-- WHAT YOU NEED TO DO --
Go through the data below and return each line where the string "sanctions" occurs.

-- MATERIAL FOR THIS TASK --
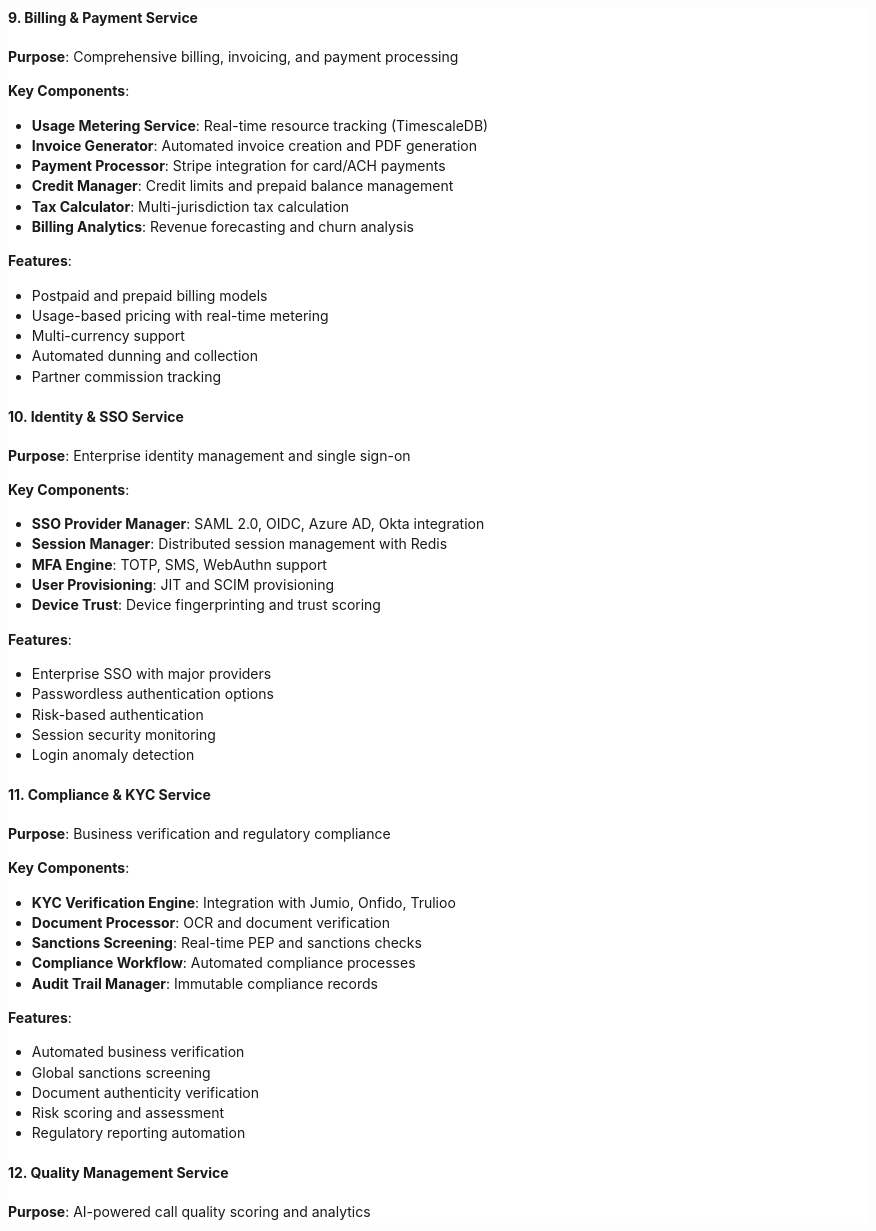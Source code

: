 #### 9. Billing & Payment Service
**Purpose**: Comprehensive billing, invoicing, and payment processing

**Key Components**:
- **Usage Metering Service**: Real-time resource tracking (TimescaleDB)
- **Invoice Generator**: Automated invoice creation and PDF generation
- **Payment Processor**: Stripe integration for card/ACH payments
- **Credit Manager**: Credit limits and prepaid balance management
- **Tax Calculator**: Multi-jurisdiction tax calculation
- **Billing Analytics**: Revenue forecasting and churn analysis

**Features**:
- Postpaid and prepaid billing models
- Usage-based pricing with real-time metering
- Multi-currency support
- Automated dunning and collection
- Partner commission tracking

#### 10. Identity & SSO Service
**Purpose**: Enterprise identity management and single sign-on

**Key Components**:
- **SSO Provider Manager**: SAML 2.0, OIDC, Azure AD, Okta integration
- **Session Manager**: Distributed session management with Redis
- **MFA Engine**: TOTP, SMS, WebAuthn support
- **User Provisioning**: JIT and SCIM provisioning
- **Device Trust**: Device fingerprinting and trust scoring

**Features**:
- Enterprise SSO with major providers
- Passwordless authentication options
- Risk-based authentication
- Session security monitoring
- Login anomaly detection

#### 11. Compliance & KYC Service
**Purpose**: Business verification and regulatory compliance

**Key Components**:
- **KYC Verification Engine**: Integration with Jumio, Onfido, Trulioo
- **Document Processor**: OCR and document verification
- **Sanctions Screening**: Real-time PEP and sanctions checks
- **Compliance Workflow**: Automated compliance processes
- **Audit Trail Manager**: Immutable compliance records

**Features**:
- Automated business verification
- Global sanctions screening
- Document authenticity verification
- Risk scoring and assessment
- Regulatory reporting automation

#### 12. Quality Management Service
**Purpose**: AI-powered call quality scoring and analytics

-- RESULT --
- **Sanctions Screening**: Real-time PEP and sanctions checks
- Global sanctions screening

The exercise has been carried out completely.